Create Subnets per AZ: Define a resource for your subnets and use count and element to iterate through the available AZs.

resource "aws_subnet" "public" {
  count = length(data.aws_availability_zones.available.names)
  availability_zone = element(data.aws_availability_zones.available.names, count.index)
  # ... other subnet configurations
}

Reference Subnets: When creating resources like EC2 instances, reference the subnets using their index in the list.

resource "aws_instance" "example" {
  # ... other instance configurations
  subnet_id = aws_subnet.public[0].id 
}

Distribute Instances: To distribute instances across AZs, use the count parameter for your EC2 instance resource and match it to the number of available AZs.

resource "aws_instance" "example" {
  count = length(data.aws_availability_zones.available.names)
  # ... other instance configurations
  subnet_id = aws_subnet.public[count.index].id 
}

This setup ensures that your infrastructure spans multiple Availability Zones, enhancing fault tolerance and high availability.

Code Example

This Terraform code sets up a basic AWS infrastructure with high availability in mind. It provisions a VPC with public subnets spanning across multiple availability zones. It then deploys EC2 instances distributed across these subnets, ensuring redundancy and fault tolerance. The setup includes an internet gateway, route tables, and security groups to enable public access to the instances.

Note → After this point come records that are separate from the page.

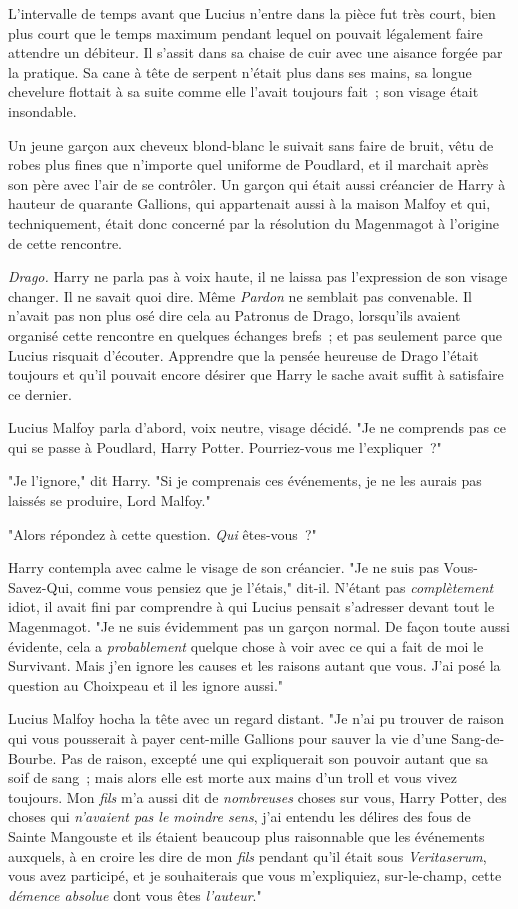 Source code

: L'intervalle de temps avant que Lucius n'entre dans la pièce fut très court, bien plus court que le temps maximum pendant lequel on pouvait légalement faire attendre un débiteur. Il s'assit dans sa chaise de cuir avec une aisance forgée par la pratique. Sa cane à tête de serpent n'était plus dans ses mains, sa longue chevelure flottait à sa suite comme elle l'avait toujours fait~; son visage était insondable.

Un jeune garçon aux cheveux blond-blanc le suivait sans faire de bruit, vêtu de robes plus fines que n'importe quel uniforme de Poudlard, et il marchait après son père avec l'air de se contrôler. Un garçon qui était aussi créancier de Harry à hauteur de quarante Gallions, qui appartenait aussi à la maison Malfoy et qui, techniquement, était donc concerné par la résolution du Magenmagot à l'origine de cette rencontre.

\emph{Drago.} Harry ne parla pas à voix haute, il ne laissa pas l'expression de son visage changer. Il ne savait quoi dire. Même \emph{Pardon} ne semblait pas convenable. Il n'avait pas non plus osé dire cela au Patronus de Drago, lorsqu'ils avaient organisé cette rencontre en quelques échanges brefs~; et pas seulement parce que Lucius risquait d'écouter. Apprendre que la pensée heureuse de Drago l'était toujours et qu'il pouvait encore désirer que Harry le sache avait suffit à satisfaire ce dernier.

Lucius Malfoy parla d'abord, voix neutre, visage décidé. "Je ne comprends pas ce qui se passe à Poudlard, Harry Potter. Pourriez-vous me l'expliquer~?"

"Je l'ignore," dit Harry. "Si je comprenais ces événements, je ne les aurais pas laissés se produire, Lord Malfoy."

"Alors répondez à cette question. \emph{Qui} êtes-vous~?"

Harry contempla avec calme le visage de son créancier. "Je ne suis pas Vous-Savez-Qui, comme vous pensiez que je l'étais," dit-il. N'étant pas \emph{complètement} idiot, il avait fini par comprendre à qui Lucius pensait s'adresser devant tout le Magenmagot. "Je ne suis évidemment pas un garçon normal. De façon toute aussi évidente, cela a \emph{probablement} quelque chose à voir avec ce qui a fait de moi le Survivant. Mais j'en ignore les causes et les raisons autant que vous. J'ai posé la question au Choixpeau et il les ignore aussi."

Lucius Malfoy hocha la tête avec un regard distant. "Je n'ai pu trouver de raison qui vous pousserait à payer cent-mille Gallions pour sauver la vie d'une Sang-de-Bourbe. Pas de raison, excepté une qui expliquerait son pouvoir autant que sa soif de sang~; mais alors elle est morte aux mains d'un troll et vous vivez toujours. Mon \emph{fils} m'a aussi dit de \emph{nombreuses} choses sur vous, Harry Potter, des choses qui \emph{n'avaient pas le moindre sens}, j'ai entendu les délires des fous de Sainte Mangouste et ils étaient beaucoup plus raisonnable que les événements auxquels, à en croire les dire de mon \emph{fils} pendant qu'il était sous \emph{Veritaserum}, vous avez participé, et je souhaiterais que vous m'expliquiez, sur-le-champ, cette \emph{démence absolue} dont vous êtes \emph{l'auteur}."

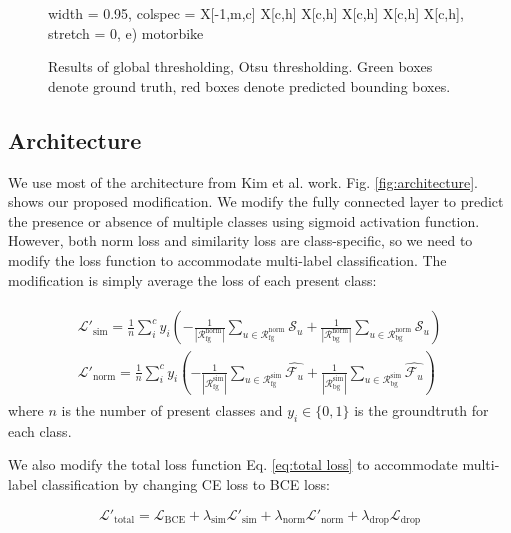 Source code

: \documentclass[conference]{IEEEtran}
\begin{document}
\begin{figure}
\begin{tblr}{
            width = 0.95\textwidth,
            colspec = {X[-1,m,c] X[c,h] X[c,h] X[c,h] X[c,h] X[c,h]},
            stretch = 0,
        }
e) motorbike \\
    \end{tblr}
    \caption{Results of global thresholding, Otsu thresholding. Green boxes denote ground truth, red boxes denote predicted bounding boxes.}
    \label{fig:img result}
\end{figure}

\subsection{Architecture}
We use most of the architecture from Kim et al. \cite{kim2022bridging} work. Fig. \ref{fig:architecture}. shows our proposed modification. We modify the fully connected layer to predict the presence or absence of multiple classes using sigmoid activation function. However, both norm loss and similarity loss are class-specific, so we need to modify the loss function to accommodate multi-label classification. The modification is simply average the loss of each present class:

\begin{gather} \label{eq:modified loss}
    \begin{align}
        \mathcal{L}'_{\text{sim}} = \frac{1}{n}\sum_{i}^{c}y_i (-\frac{1}{|\mathcal{R}_{\text{fg}}^{\text{norm}}|} \sum_{u\in\mathcal{R}_{\text{fg}}^{\text{norm}}}{\mathcal{S}_u} + \frac{1}{|\mathcal{R}_{\text{bg}}^{\text{norm}}|} \sum_{u\in\mathcal{R}_{\text{bg}}^{\text{norm}}}{\mathcal{S}_u}) \\
        \mathcal{L}'_{\text{norm}} = \frac{1}{n}\sum_{i}^{c}y_i (-\frac{1}{|\mathcal{R}_{\text{fg}}^{\text{sim}}|}\sum_{u\in\mathcal{R}_{\text{fg}}^{\text{sim}}}{\hat{\mathcal{F}_u}} + \frac{1}{|\mathcal{R}_{\text{bg}}^{\text{sim}}|}\sum_{u\in\mathcal{R}_{\text{bg}}^{\text{sim}}}{\hat{\mathcal{F}_u}})
    \end{align}
\end{gather}
where $n$ is the number of present classes and $y_i \in \{0, 1\}$ is the groundtruth for each class.

We also modify the total loss function Eq. \ref{eq:total loss} to accommodate multi-label classification by changing CE loss to BCE loss:

\begin{equation}
    \mathcal{L}'_{\text{total}} = \mathcal{L}_{\text{BCE}} + \lambda_{\text{sim}}\mathcal{L}'_{\text{sim}} + \lambda_{\text{norm}}\mathcal{L}'_{\text{norm}} + \lambda_{\text{drop}}\mathcal{L}_{\text{drop}}
\end{equation}
\end{document}
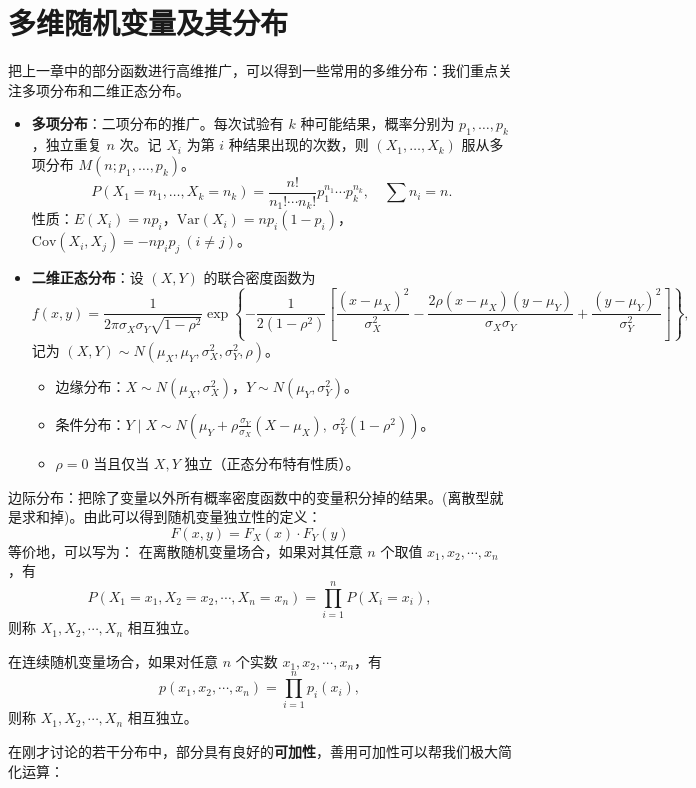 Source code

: \documentclass[a4paper]{ctexart}
\begin{document}
\section{多维随机变量及其分布}
把上一章中的部分函数进行高维推广，可以得到一些常用的多维分布：我们重点关注多项分布和二维正态分布。
\begin{itemize}
    \item \textbf{多项分布}：二项分布的推广。每次试验有 $k$ 种可能结果，概率分别为 $p_1,\ldots,p_k$，独立重复 $n$ 次。记 $X_i$ 为第 $i$ 种结果出现的次数，则 $(X_1,\ldots,X_k)$ 服从多项分布 $M(n; p_1,\ldots,p_k)$。
    \[
    P(X_1=n_1,\ldots,X_k=n_k) = \frac{n!}{n_1!\cdots n_k!} p_1^{n_1}\cdots p_k^{n_k},\quad \sum n_i = n.
    \]
    性质：$E(X_i)=np_i$，$\mathrm{Var}(X_i)=np_i(1-p_i)$，$\mathrm{Cov}(X_i,X_j)=-np_ip_j\ (i\neq j)$。

    \item \textbf{二维正态分布}：设 $(X,Y)$ 的联合密度函数为
    \[
    f(x,y) = \frac{1}{2\pi\sigma_X\sigma_Y\sqrt{1-\rho^2}} \exp\left\{ -\frac{1}{2(1-\rho^2)} \left[ \frac{(x-\mu_X)^2}{\sigma_X^2} - \frac{2\rho(x-\mu_X)(y-\mu_Y)}{\sigma_X\sigma_Y} + \frac{(y-\mu_Y)^2}{\sigma_Y^2} \right] \right\},
    \]
    记为 $(X,Y) \sim N(\mu_X,\mu_Y,\sigma_X^2,\sigma_Y^2,\rho)$。
    \begin{itemize}
        \item 边缘分布：$X \sim N(\mu_X,\sigma_X^2)$，$Y \sim N(\mu_Y,\sigma_Y^2)$。
        \item 条件分布：$Y\mid X \sim N\left(\mu_Y + \rho\frac{\sigma_Y}{\sigma_X}(X-\mu_X),\ \sigma_Y^2(1-\rho^2)\right)$。
        \item $\rho=0$ 当且仅当 $X,Y$ 独立（正态分布特有性质）。
    \end{itemize}
\end{itemize}
边际分布：把除了变量以外所有概率密度函数中的变量积分掉的结果。(离散型就是求和掉)。由此可以得到随机变量独立性的定义：
\begin{equation}
    F(x,y) = F_X(x) \cdot F_Y(y)
\end{equation}
等价地，可以写为：
在离散随机变量场合，如果对其任意 \(n\) 个取值 \(x_1, x_2, \cdots, x_n\)，有
\[
P(X_1 = x_1, X_2 = x_2, \cdots, X_n = x_n) = \prod_{i=1}^n P(X_i = x_i),
\]
则称 \(X_1, X_2, \cdots, X_n\) 相互独立。

在连续随机变量场合，如果对任意 \(n\) 个实数 \(x_1, x_2, \cdots, x_n\)，有
\[
p(x_1, x_2, \cdots, x_n) = \prod_{i=1}^n p_i(x_i),
\]
则称 \(X_1, X_2, \cdots, X_n\) 相互独立。

在刚才讨论的若干分布中，部分具有良好的\textbf{可加性}，善用可加性可以帮我们极大简化运算：
\end{document}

# Configure the AWS Provider
terraform {
  required_providers {
    aws = {
      source  = "hashicorp/aws"
      version = "~> 4.0"
    }
  }
}

# Get Available Availability Zones
data "aws_availability_zones" "available" {}

# Create a VPC
resource "aws_vpc" "example" {
  cidr_block = "10.0.0.0/16"
  enable_dns_hostnames = true
  enable_dns_support = true

  tags = {
    Name = "example-vpc"
  }
}

# Create Public Subnets (one per AZ)
resource "aws_subnet" "public" {
  count = length(data.aws_availability_zones.available.names)
  vpc_id                  = aws_vpc.example.id
  cidr_block              = cidrsubnet(aws_vpc.example.cidr_block, 8, count.index)
  availability_zone       = element(data.aws_availability_zones.available.names, count.index)
  map_public_ip_on_launch = true

  tags = {
    Name = "example-public-subnet-${count.index + 1}"
  }
}

# Create an Internet Gateway
resource "aws_internet_gateway" "example" {
  vpc_id = aws_vpc.example.id

  tags = {
    Name = "example-internet-gateway"
  }
}

# Create a Public Route Table
resource "aws_route_table" "public" {
  vpc_id = aws_vpc.example.id

  route {
    cidr_block = "0.0.0.0/0"
    gateway_id = aws_internet_gateway.example.id
  }

  tags = {
    Name = "example-public-route-table"
  }
}

# Associate Public Subnets with the Public Route Table
resource "aws_route_table_association" "public" {
  count = length(data.aws_availability_zones.available.names)
  subnet_id      = element(aws_subnet.public[*].id, count.index)
  route_table_id = aws_route_table.public.id
}

# Create Security Group for SSH access
resource "aws_security_group" "allow_ssh" {
  name = "allow_ssh"
  description = "Allow SSH inbound traffic"
  vpc_id = aws_vpc.example.id

  ingress {
    from_port = 22
    to_port = 22
    protocol = "tcp"
    cidr_blocks = ["0.0.0.0/0"]
  }

  egress {
    from_port = 0
    to_port = 0
    protocol = "-1"
    cidr_blocks = ["0.0.0.0/0"]
  }
}

# Launch EC2 Instances (one per AZ)
resource "aws_instance" "example" {
  count = length(data.aws_availability_zones.available.names)
  ami = "ami-00537a5a13e492245" # Replace with your desired AMI ID
  instance_type = "t2.micro"
  subnet_id = element(aws_subnet.public[*].id, count.index)
  key_name = "your_key_pair_name" # Replace with your existing key pair name
  vpc_security_group_ids = [aws_security_group.allow_ssh.id]

  tags = {
    Name = "example-instance-${count.index + 1}"
  }
}

Explanation:

Get Available AZs: The data "aws_availability_zones" "available" {} block retrieves the list of available AZs in your region.
Create Subnets per AZ: The aws_subnet.public resource creates a public subnet in each available AZ.
- count = length(data.aws_availability_zones.available.names) ensures that the number of subnets created matches the number of available AZs.
- availability_zone = element(data.aws_availability_zones.available.names, count.index) assigns each subnet to a different AZ.
Create EC2 Instances per AZ: The aws_instance.example resource launches an EC2 instance in each available AZ.
- count = length(data.aws_availability_zones.available.names) ensures that the number of instances launched matches the number of available AZs.
- subnet_id = element(aws_subnet.public[*].id, count.index) places each instance in a different subnet, effectively distributing them across AZs.

Before running this code:

Replace placeholders:
- Update the ami value in the aws_instance resource with the ID of the AMI you want to use.
- Replace "your_key_pair_name" with the name of your existing key pair.
Ensure prerequisites:
- You have Terraform installed and configured.
- You have an AWS account and the necessary credentials configured.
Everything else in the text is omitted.